Task item:
Scan the entries below and report only how many lines contain "scale".

Saved data entries:
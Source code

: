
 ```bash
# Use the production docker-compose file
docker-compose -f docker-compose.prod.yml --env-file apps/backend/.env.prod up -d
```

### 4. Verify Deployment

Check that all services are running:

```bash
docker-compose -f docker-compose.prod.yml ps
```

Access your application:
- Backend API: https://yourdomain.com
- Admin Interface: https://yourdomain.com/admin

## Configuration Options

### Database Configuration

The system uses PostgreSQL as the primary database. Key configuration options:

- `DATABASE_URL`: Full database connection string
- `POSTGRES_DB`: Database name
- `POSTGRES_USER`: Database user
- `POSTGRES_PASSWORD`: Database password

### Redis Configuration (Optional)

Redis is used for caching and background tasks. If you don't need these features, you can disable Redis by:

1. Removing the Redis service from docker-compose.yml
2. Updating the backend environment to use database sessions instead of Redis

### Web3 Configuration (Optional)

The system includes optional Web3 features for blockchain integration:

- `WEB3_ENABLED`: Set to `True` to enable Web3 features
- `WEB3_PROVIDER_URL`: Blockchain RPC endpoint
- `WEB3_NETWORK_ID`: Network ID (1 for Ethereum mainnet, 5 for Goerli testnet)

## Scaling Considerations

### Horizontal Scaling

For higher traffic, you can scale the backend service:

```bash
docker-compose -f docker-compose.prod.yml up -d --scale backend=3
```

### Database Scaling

Answer for this exercise:
2